**What to do**
Every line below that holds the word "align" must be listed.

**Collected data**
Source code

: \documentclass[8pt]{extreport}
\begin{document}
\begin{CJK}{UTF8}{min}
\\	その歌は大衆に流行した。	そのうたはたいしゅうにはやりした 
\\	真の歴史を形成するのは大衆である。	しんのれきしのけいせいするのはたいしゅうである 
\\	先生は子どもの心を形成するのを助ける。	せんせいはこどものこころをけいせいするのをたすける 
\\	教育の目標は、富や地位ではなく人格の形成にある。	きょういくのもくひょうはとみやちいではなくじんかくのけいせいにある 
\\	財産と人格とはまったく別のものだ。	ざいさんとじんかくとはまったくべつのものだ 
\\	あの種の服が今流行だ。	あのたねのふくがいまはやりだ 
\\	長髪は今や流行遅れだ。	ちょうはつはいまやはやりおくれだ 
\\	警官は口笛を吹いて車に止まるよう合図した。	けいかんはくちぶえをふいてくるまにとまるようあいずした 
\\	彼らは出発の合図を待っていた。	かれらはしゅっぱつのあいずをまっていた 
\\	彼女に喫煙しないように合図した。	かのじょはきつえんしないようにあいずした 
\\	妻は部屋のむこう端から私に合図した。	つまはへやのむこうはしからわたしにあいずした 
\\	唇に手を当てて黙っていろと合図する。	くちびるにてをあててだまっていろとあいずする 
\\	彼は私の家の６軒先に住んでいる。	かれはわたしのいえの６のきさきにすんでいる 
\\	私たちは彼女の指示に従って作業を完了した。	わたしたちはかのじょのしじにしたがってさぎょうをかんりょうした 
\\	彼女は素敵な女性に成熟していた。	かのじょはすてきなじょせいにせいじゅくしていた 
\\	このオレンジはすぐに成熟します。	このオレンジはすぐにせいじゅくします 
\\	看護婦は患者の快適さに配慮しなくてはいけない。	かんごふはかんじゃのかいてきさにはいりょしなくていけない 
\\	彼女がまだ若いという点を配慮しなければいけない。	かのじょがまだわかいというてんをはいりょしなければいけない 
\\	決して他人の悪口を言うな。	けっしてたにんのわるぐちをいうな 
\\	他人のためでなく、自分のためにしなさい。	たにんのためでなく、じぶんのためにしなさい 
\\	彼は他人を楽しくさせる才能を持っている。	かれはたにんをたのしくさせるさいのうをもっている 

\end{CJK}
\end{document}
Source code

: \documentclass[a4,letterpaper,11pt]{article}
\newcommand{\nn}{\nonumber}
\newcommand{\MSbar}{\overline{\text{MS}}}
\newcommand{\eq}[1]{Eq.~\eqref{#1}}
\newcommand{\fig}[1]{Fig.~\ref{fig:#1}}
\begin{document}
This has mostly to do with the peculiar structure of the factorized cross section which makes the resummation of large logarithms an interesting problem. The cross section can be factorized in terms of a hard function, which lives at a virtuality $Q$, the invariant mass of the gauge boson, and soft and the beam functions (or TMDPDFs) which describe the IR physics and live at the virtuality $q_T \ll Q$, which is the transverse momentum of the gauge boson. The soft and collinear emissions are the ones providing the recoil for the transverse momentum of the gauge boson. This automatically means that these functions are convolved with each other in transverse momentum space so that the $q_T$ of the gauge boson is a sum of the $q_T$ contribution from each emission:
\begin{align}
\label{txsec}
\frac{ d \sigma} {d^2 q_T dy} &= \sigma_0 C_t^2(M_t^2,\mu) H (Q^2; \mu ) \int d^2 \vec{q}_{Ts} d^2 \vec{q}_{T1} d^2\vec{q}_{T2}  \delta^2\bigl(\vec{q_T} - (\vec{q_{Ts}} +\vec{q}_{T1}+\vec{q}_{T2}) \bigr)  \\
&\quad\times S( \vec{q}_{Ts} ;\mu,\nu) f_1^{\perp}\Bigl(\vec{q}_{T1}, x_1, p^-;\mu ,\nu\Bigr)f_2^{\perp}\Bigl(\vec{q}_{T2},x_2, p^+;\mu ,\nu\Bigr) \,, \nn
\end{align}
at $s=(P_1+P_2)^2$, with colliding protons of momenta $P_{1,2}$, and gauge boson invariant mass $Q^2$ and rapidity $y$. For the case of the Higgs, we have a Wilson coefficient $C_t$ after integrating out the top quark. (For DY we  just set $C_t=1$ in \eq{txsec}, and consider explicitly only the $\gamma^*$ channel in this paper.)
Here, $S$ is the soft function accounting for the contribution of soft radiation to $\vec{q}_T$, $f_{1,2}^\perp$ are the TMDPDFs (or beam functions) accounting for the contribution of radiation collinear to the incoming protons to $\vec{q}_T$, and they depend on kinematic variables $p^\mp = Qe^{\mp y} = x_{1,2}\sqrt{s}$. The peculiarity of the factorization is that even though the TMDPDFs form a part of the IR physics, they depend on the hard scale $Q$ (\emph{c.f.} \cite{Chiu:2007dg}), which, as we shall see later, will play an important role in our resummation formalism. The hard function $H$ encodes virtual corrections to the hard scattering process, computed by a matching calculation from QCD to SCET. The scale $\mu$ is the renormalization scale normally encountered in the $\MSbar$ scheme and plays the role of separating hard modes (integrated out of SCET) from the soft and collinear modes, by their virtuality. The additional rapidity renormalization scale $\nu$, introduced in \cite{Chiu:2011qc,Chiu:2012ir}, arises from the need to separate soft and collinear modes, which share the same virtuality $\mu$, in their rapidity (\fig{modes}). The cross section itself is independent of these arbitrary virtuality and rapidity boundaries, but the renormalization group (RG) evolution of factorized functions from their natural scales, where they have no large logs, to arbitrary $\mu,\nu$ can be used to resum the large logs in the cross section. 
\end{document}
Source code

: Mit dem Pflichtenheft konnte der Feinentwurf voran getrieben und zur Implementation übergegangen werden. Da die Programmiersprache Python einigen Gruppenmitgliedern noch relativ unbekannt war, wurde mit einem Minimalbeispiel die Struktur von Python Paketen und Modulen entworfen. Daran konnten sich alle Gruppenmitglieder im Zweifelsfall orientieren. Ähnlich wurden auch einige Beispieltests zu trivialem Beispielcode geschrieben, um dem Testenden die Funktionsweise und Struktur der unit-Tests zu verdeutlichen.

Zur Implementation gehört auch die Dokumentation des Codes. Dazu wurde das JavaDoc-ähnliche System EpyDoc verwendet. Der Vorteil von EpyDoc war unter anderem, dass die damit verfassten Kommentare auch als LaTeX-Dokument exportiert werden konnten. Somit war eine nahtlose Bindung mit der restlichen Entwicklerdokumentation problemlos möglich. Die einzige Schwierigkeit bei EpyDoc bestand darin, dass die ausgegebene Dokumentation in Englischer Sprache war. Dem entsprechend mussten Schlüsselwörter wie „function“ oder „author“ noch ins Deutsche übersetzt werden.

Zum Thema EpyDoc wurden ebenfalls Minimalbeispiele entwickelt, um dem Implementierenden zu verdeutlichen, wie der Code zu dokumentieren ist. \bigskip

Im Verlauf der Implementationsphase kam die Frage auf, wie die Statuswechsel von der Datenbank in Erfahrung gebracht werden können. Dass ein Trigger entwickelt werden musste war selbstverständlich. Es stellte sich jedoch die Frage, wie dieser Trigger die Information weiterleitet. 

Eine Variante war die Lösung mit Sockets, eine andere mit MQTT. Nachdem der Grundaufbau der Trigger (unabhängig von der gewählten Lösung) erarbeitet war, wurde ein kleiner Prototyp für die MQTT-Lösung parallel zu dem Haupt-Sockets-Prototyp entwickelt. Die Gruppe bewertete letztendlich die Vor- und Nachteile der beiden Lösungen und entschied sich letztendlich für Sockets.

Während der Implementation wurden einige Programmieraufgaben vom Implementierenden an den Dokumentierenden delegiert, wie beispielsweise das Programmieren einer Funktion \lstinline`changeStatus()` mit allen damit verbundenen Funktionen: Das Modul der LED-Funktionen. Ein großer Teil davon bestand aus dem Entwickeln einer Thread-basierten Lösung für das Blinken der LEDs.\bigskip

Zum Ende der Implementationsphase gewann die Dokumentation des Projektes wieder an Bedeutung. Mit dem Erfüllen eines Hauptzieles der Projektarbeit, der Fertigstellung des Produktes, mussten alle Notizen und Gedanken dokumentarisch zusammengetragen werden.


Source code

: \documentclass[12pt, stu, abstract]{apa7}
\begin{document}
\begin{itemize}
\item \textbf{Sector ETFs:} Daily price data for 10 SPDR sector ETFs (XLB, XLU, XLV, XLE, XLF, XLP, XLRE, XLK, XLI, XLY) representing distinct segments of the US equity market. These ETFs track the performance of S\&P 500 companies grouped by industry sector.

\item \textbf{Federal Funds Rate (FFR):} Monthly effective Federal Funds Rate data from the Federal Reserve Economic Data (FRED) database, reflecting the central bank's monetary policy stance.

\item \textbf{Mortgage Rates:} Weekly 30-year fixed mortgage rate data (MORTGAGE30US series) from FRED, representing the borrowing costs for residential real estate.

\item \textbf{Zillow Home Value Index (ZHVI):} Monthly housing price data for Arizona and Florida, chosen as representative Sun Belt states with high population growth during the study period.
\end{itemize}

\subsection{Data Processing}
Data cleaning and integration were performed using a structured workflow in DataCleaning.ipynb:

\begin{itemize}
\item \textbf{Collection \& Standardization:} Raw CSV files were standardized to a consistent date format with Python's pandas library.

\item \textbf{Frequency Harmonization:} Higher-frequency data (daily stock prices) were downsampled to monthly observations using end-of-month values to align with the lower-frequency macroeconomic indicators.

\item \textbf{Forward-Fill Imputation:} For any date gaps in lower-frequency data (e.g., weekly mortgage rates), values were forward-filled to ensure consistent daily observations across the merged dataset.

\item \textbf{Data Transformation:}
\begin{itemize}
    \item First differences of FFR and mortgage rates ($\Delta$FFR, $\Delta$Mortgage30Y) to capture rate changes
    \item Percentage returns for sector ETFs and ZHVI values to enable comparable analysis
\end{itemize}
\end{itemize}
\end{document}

**Result for this exercise**
\begin{align}
\end{align}
\item \textbf{Frequency Harmonization:} Higher-frequency data (daily stock prices) were downsampled to monthly observations using end-of-month values to align with the lower-frequency macroeconomic indicators.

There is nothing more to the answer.